## TASK DESCRIPTION
Scanning the entries below, copy every line that contains the word "geometrically".

── SOURCE MATERIAL ──

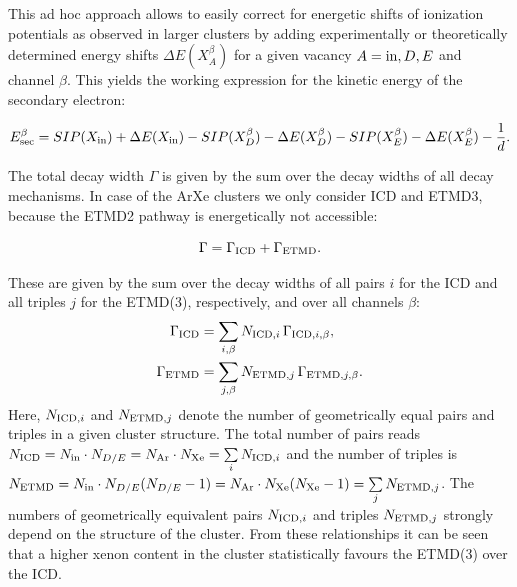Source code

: This {\latin ad hoc} approach allows to easily correct for energetic shifts of ionization potentials as observed in larger clusters by adding experimentally or theoretically determined energy shifts $\Delta E(X_{A}^{\beta})$ for a given vacancy $A={\rm in},D,E$ and channel $\beta$. This yields the working expression for the kinetic energy of the secondary electron:

\begin{equation}
 E_{\rm sec}^\beta = SIP(X_{\rm in}) + \Delta E (X_{\rm in})
               - SIP(X_{D}^\beta) - \Delta E (X_{D}^\beta)
               - SIP(X_{E}^\beta) - \Delta E (X_{E}^\beta)
               - \frac 1d .
\end{equation}

The total decay width $\Gamma$ is given by the sum over the decay widths
of all decay mechanisms. In case of the ArXe clusters we only consider
ICD and ETMD3, because the ETMD2 pathway is energetically not accessible:

\begin{equation}
 \Gamma = \Gamma_{\rm ICD} + \Gamma_{\rm ETMD} .
\end{equation}

These are given by the sum over the decay widths of all pairs $i$ for the
ICD and all triples $j$ for the ETMD(3), respectively, and over all channels $\beta$:
%
\begin{align}
 \Gamma_{\rm ICD}  &= \sum\limits_{i,\beta} N_{{\rm ICD},i}  \, \Gamma_{{\rm ICD},i,\beta},\\
 \Gamma_{\rm ETMD} &= \sum\limits_{j,\beta} N_{{\rm ETMD},j} \, \Gamma_{{\rm ETMD},j,\beta}.
\end{align}
Here, $N_{{\rm ICD},i}$ and $N_{{\rm ETMD},j}$ denote the number of geometrically
equal pairs and triples in a given cluster structure. The total number of pairs
reads
$N_{{\rm ICD}} = N_{\rm in} \cdot N_{D/E} = N_{\rm Ar} \cdot N_{\rm Xe}
 = \sum\limits_i N_{{\rm ICD},i}$ and the number of triples is
$N_{{\rm ETMD}} = N_{\rm in} \cdot N_{D/E} (N_{D/E} - 1) = N_{\rm Ar} \cdot N_{\rm Xe} (N_{\rm Xe} - 1)
 = \sum\limits_j N_{{\rm ETMD},j}$.
The numbers of geometrically equivalent pairs $N_{{\rm ICD},i}$ and triples $N_{{\rm ETMD},j}$
strongly depend on the structure of the cluster. From these relationships
it can be seen that a higher xenon content in the cluster statistically
favours the ETMD(3) over the ICD.

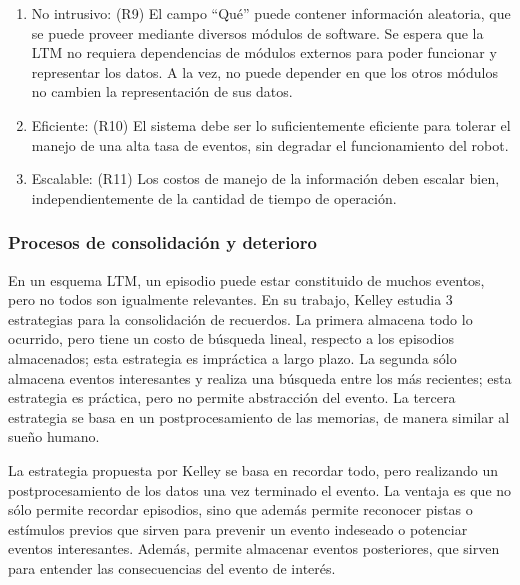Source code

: \begin{enumerate}[topsep=0pt]
\setlength\itemsep{0.2em}
\item No intrusivo: (R9) El campo ``Qué'' puede contener información aleatoria, que se puede proveer mediante diversos módulos de software. Se espera que la LTM no requiera dependencias de módulos externos para poder funcionar y representar los datos. A la vez, no puede depender en que los otros módulos no cambien la representación de sus datos.

\item Eficiente: (R10) El sistema debe ser lo suficientemente eficiente para tolerar el manejo de una alta tasa de eventos, sin degradar el funcionamiento del robot.

\item Escalable: (R11) Los costos de manejo de la información deben escalar bien, independientemente de la cantidad de tiempo de operación.
\end{enumerate}



\subsubsection{Procesos de consolidación y deterioro}
%

En un esquema LTM, un episodio puede estar constituido de muchos eventos, pero no todos son igualmente relevantes. En su trabajo, Kelley \cite{Kelley2014} estudia 3 estrategias para la consolidación de recuerdos. La primera almacena todo lo ocurrido, pero tiene un costo de búsqueda lineal, respecto a los episodios almacenados; esta estrategia es impráctica a largo plazo. La segunda sólo almacena eventos interesantes y realiza una búsqueda entre los más recientes; esta estrategia es práctica, pero no permite abstracción del evento. La tercera estrategia se basa en un postprocesamiento de las memorias, de manera similar al sue\~no humano.

La estrategia propuesta por Kelley se basa en recordar todo, pero realizando un postprocesamiento de los datos una vez terminado el evento. La ventaja es que no sólo permite recordar episodios, sino que además permite reconocer pistas o estímulos previos que sirven para prevenir un evento indeseado o potenciar eventos interesantes. Además, permite almacenar eventos posteriores, que sirven para entender las consecuencias del evento de interés. 


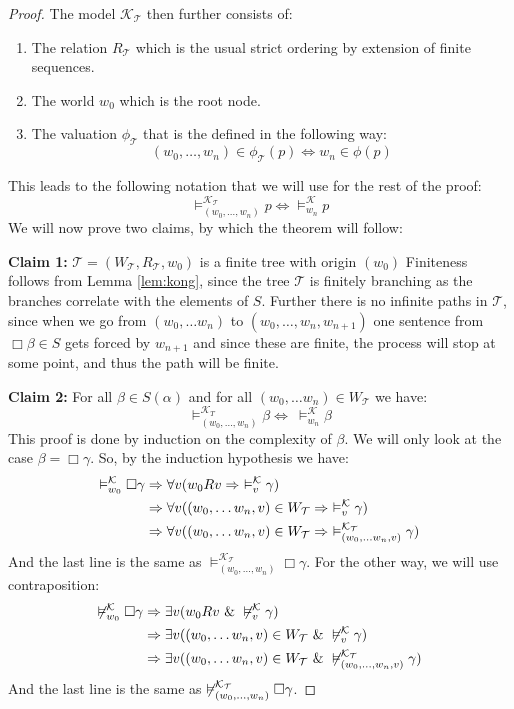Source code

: \documentclass[../main.tex]{subfiles}
\begin{document}
\begin{proof}
	The model $\mathcal{K}_{\mathcal{T}}$ then further consists of:
	\begin{enumerate}
		\item The relation $R_{\mathcal{T}}$ which is the usual strict
	ordering by extension of finite sequences. 
		\item	The world $w_0$ which is the root node.
		\item The valuation $\phi_{\mathcal{T}}$ that is the defined in
		the following way:
		\[(w_0,\ldots,w_n)\in \phi_{\mathcal{T}}(p)\Leftrightarrow w_n\in\phi(p)\]
	\end{enumerate}
	This leads to the following notation that we will use for the rest
	of the proof:
	\[\vDash_{(w_0,\ldots,w_n)}^{\mathcal{K}_{\mathcal{T}}}p\Leftrightarrow\vDash_{w_n}^\mathcal{K}
	p\]
	We will now prove two claims, by which the theorem will follow:

	\textbf{Claim 1:} $\mathcal{T}=(W_{\mathcal{T}},R_{\mathcal{T}},w_0)$ is a finite tree with origin $(w_0)$
	Finiteness follows from Lemma \ref{lem:kong}, since the tree $\mathcal{T}$
	is finitely branching as the branches correlate with the elements
	of $S$. Further there is no infinite paths in $\mathcal{T}$, since when
	we go from $(w_0,\ldots w_n)$ to $(w_0,\ldots, w_n,w_{n+1})$ one
	sentence from $\Box\beta\in S$ gets forced by $w_{n+1 }$ and since
	these are finite, the process will stop at some point, and thus the
	path will be finite.

	\textbf{Claim 2:} For all $\beta\in S(\alpha)$ and for all $(w_0,\ldots
	w_n)\in W_{\mathcal{T}}$ we have:
	$$\vDash^{\mathcal{K}_T}_{(w_0,\ldots,w_n)}\beta\Leftrightarrow\ \vDash_{w_n}^\mathcal{K}\beta$$
	This proof is done by induction on the complexity of $\beta$. We will
	only look at the case $\beta=\Box\gamma$. So, by the induction
	hypothesis we have:
	\begin{align*}
		\vDash^{\mathcal{K}}_{w_0}\Box\gamma&\Rightarrow\forall v(w_0Rv\Rightarrow\ 
		\vDash^{\mathcal{K}}_v\gamma)\\
				      &\Rightarrow\forall v((w_0,\ldots
				      w_n,v)\in W_\T\Rightarrow\
				      \vDash^{\mathcal{K}}_v\gamma)\\
				      &\Rightarrow\forall v((w_0,\ldots
				      w_n,v)\in W_{\mathcal{T}}\Rightarrow\
				      \vDash_{(w_0,\ldots
				      w_n,v)}^{\mathcal{K}_\mathcal{T}}\gamma)
	\end{align*}
	And the last line is the same as $\vDash^{\mathcal{K}_\mathcal{T}}_{(w_0,\ldots,w_n)}\Box\gamma$.
	For the other way, we will use contraposition:
	\begin{align*}
		\not\vDash^{\mathcal{K}}_{w_0}\Box\gamma&\Rightarrow \exists v(w_0Rv\ \&\
		\not\vDash^{\mathcal{K}}_v\gamma)\\
					  &\Rightarrow\exists v((w_0,\ldots
					  w_n,v)\in W_{\mathcal{T}}\ \&\
					  \not\vDash^{\mathcal{K}}_v\gamma)\\
					  &\Rightarrow\exists v((w_0,\ldots
					  w_n,v)\in W_{\mathcal{T}}\ \&\
					  \not\vDash_{(w_0,\ldots,w_n,v)}^{\mathcal{K}_\mathcal{T}}\gamma)
	\end{align*}
	And the last line is the same as
	$\not\vDash^{\mathcal{K}_{\mathcal{T}}}_{(w_0,\ldots,w_n)}\Box\gamma$. 


\end{proof}
\end{document}
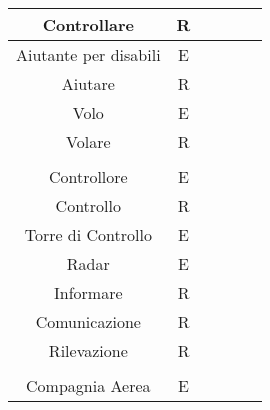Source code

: \begin{tabular}{ | c  c  c | c  c  c | }
	\hline
	\textsf{\small Controllare} & \textsf{\small R} & \textsf{\small $ $} & \textsf{\small } & \textsf{\small } & \textsf{\small $ $}\\
	\hline
	\textsf{\small Aiutante per disabili} & \textsf{\small E} & \textsf{\small $ $} & \textsf{\small } & \textsf{\small } & \textsf{\small $ $}\\
	\hline
	\textsf{\small Aiutare} & \textsf{\small R} & \textsf{\small $ $} & \textsf{\small } & \textsf{\small } & \textsf{\small $ $}\\
	\hline
	\textsf{\small Volo} & \textsf{\small E} & \textsf{\small $ $} & \textsf{\small } & \textsf{\small } & \textsf{\small $ $}\\
	\hline
	\textsf{\small Volare} & \textsf{\small R} & \textsf{\small $ $} & \textsf{\small } & \textsf{\small } & \textsf{\small $ $}\\
	\hline
	\textsf{\small } & \textsf{\small } & \textsf{\small $ $} & \textsf{\small } & \textsf{\small } & \textsf{\small $ $} \\
	\hline
	\textsf{\small Controllore} & \textsf{\small E} & \textsf{\small $ $} & \textsf{\small } & \textsf{\small } & \textsf{\small $ $}\\
	\hline
	\textsf{\small Controllo} & \textsf{\small R} & \textsf{\small $ $} & \textsf{\small } & \textsf{\small } & \textsf{\small $ $}\\
	\hline
	\textsf{\small Torre di Controllo} & \textsf{\small E} & \textsf{\small $ $} & \textsf{\small } & \textsf{\small } & \textsf{\small $ $}\\
	\hline
	\textsf{\small Radar} & \textsf{\small E} & \textsf{\small $ $} & \textsf{\small } & \textsf{\small } & \textsf{\small $ $}\\
	\hline
	\textsf{\small Informare} & \textsf{\small R} & \textsf{\small $ $} & \textsf{\small } & \textsf{\small } & \textsf{\small $ $}\\
	\hline
	\textsf{\small Comunicazione} & \textsf{\small R} & \textsf{\small $ $} & \textsf{\small } & \textsf{\small } & \textsf{\small $ $}\\
	\hline
	\textsf{\small Rilevazione} & \textsf{\small R} & \textsf{\small $ $} & \textsf{\small } & \textsf{\small } & \textsf{\small $ $}\\
	\hline
	\textsf{\small } & \textsf{\small } & \textsf{\small $ $} & \textsf{\small } & \textsf{\small } & \textsf{\small $ $}\\
	\hline
	\textsf{\small Compagnia Aerea} & \textsf{\small E} & \textsf{\small $ $} & \textsf{\small } & \textsf{\small } & \textsf{\small $ $}\\

\end{tabular}

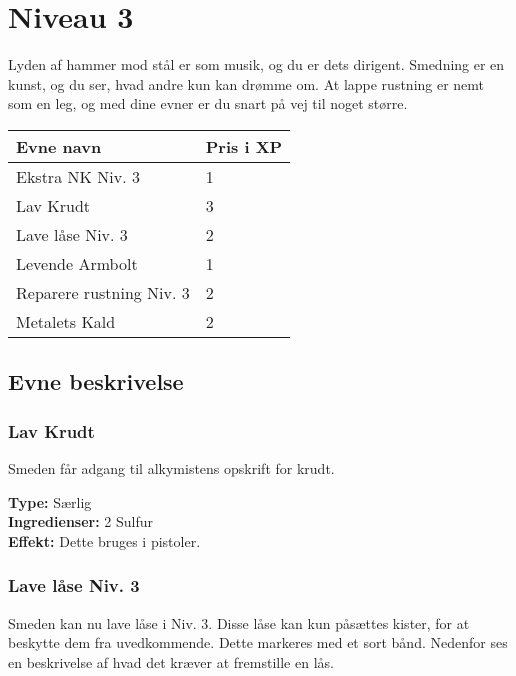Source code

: \chapter{Niveau 3}
Lyden af hammer mod stål er som musik, og du er dets dirigent. Smedning er en kunst, og du ser, hvad andre kun kan drømme om. At lappe rustning er nemt som en leg, og med dine evner er du snart på vej til noget større.

\begin{table}[H]
    \centering
    \begin{tabular}{|p{}|p{}|}
    \rowcolor{cerulean!80}\hline
        Evne navn & Pris i XP \\\hline
        Ekstra NK Niv. 3 & 1 \\\hline
        Lav Krudt & 3 \\\hline
        Lave låse Niv. 3 & 2 \\\hline
        Levende Armbolt & 1 \\\hline
        Reparere rustning Niv. 3 & 2\\\hline
        Metalets Kald & 2\\\hline
    \end{tabular}
\end{table}
\section{Evne beskrivelse}



\subsection{Lav Krudt}
Smeden får adgang til alkymistens opskrift for krudt.
\begin{særlig*}[Krudt]
    \textbf{Type:} Særlig\\
    \textbf{Ingredienser:} 2 Sulfur\\
    \textbf{Effekt:} Dette bruges i pistoler.\\
\end{særlig*}

\subsection{Lave låse Niv. 3}
Smeden kan nu lave låse i Niv. 3. Disse låse kan kun påsættes kister, for at beskytte dem fra uvedkommende. Dette markeres med et sort bånd. Nedenfor ses en beskrivelse af hvad det kræver at fremstille en lås.\\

───

## PROBLEM SOLUTION
Here, $N_{{\rm ICD},i}$ and $N_{{\rm ETMD},j}$ denote the number of geometrically
The numbers of geometrically equivalent pairs $N_{{\rm ICD},i}$ and triples $N_{{\rm ETMD},j}$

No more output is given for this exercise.